Certainly, The McAtrix Derided has the decency to use the usual tools of parodies: The thinly-disguised puns on characters’ names (here, “Nemo”, “Thinity”, “Smurpheus”, “The Frurnchman” and so on), the roughly-parallel plot structure, the silly alternate explanations, the gentle jabs at the source material’s plot holes and the affectionate take-down of the pop phenomenon surrounding the original work. It’s all quite amusing, especially if you’re ready to be amused. After all, parodies are usually as good as the amount of slack you’re willing to cut them.
The good news are that I was indeed quite amused by the whole book. It starts before even cracking open the covers of the book: As -I gather- is the case with other parodies, The McAtrix Derided comes in a tiny 6"x5"x1” hardcover scarcely bigger than my hand: if any book format can be called “cute”, this is it. Beyond the twin functions of cutting down on costs while making the thin narrative seem longer than it actually is (most pages contain less than 250 words!), it’s a format that, like most needlessly tiny objects, asks you to smile before you even start reading.
Given that this is a parody, a summary of the story is probably irrelevant. Suffice to say that as Gordon Everyman (Database Coordinator) discovers the hidden truth about his world, readers are asked to follow along the usual slight gags and silly comedy of an extended MAD-magazine satire. Particular highlight include “Gents” antagonists (as in “Oh no, a gent!”), a mad dancing sequence, perpetual befuddlement from Gordon/Nemo (which allows Roberts to poke holes into THE MATRIX’s most dubious assumptions) and a series of bonus pages treating the book as a DVD release (along with Author’s Commentary, Deleted Scenes, promotional offers, previews of other “Victor Gollum” videos and promotional trailers that had me laughing like an idiot.)
But the real treat comes late in the narrative: While most of the book is a parody of the first MATRIX film, the latter half touches upon the second film and then leaves the whole original trilogy behind for the conclusion. It’s not for nothing that the third part of the book is titled “The McAtrix Derrida’d”: It’s a clever conclusion that tones down the comedy and works both as a conclusion to the book and an alternate explanation for the original movie trilogy. Most interesting, and I say this despite the deliberately ambiguous conclusion. MATRIX fans will find here a reason to track down the book independent of the appeal of a parody.

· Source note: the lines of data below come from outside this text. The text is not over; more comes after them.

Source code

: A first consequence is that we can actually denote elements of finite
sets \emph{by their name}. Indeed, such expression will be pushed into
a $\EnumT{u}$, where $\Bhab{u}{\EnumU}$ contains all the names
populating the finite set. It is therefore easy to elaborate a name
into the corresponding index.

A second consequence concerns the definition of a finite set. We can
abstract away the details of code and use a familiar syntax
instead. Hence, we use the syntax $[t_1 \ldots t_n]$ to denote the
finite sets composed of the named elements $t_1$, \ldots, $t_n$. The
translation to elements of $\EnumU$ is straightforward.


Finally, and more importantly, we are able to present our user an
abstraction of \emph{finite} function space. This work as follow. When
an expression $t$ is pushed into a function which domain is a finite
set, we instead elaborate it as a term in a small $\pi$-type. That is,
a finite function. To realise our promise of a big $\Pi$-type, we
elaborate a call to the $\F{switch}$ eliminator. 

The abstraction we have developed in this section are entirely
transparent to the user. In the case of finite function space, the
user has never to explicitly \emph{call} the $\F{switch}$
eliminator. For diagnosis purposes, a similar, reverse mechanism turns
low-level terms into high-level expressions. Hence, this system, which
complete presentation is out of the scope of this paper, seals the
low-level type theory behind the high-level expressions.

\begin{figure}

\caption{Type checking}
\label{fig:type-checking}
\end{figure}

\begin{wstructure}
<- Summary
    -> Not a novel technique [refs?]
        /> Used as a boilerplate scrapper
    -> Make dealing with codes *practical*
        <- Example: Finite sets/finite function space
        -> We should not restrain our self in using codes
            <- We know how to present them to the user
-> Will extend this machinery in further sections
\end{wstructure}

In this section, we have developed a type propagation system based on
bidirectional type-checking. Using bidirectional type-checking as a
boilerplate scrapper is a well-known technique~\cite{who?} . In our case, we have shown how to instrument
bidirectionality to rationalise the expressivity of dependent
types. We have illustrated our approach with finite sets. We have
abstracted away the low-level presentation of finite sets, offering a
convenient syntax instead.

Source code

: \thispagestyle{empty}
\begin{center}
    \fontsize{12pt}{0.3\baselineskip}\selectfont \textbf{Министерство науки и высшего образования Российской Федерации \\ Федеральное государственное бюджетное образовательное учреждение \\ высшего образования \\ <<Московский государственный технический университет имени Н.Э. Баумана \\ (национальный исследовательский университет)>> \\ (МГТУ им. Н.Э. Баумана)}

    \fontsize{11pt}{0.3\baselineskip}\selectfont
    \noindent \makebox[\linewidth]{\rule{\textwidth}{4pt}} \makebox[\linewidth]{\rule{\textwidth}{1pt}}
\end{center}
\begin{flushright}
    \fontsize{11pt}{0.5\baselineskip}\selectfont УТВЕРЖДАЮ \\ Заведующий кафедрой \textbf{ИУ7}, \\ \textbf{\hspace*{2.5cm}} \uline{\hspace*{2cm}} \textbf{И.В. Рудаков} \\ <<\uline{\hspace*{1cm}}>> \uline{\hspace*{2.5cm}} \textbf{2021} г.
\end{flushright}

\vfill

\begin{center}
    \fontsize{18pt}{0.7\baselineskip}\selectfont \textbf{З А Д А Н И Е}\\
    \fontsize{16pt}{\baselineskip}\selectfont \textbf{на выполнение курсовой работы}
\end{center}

The best part of The McAtrix Derided (why couldn’t they call it The Mactrix Derided?) is that it’s a product by a real SF author, and not simply a literary hack chosen at random: Roberts knows his science, likes THE MATRIX, understands the appeal of a good story and never lets his natural decency as a human being stop him from cramming another lame pun in the story. You have to respect that kind of commitment.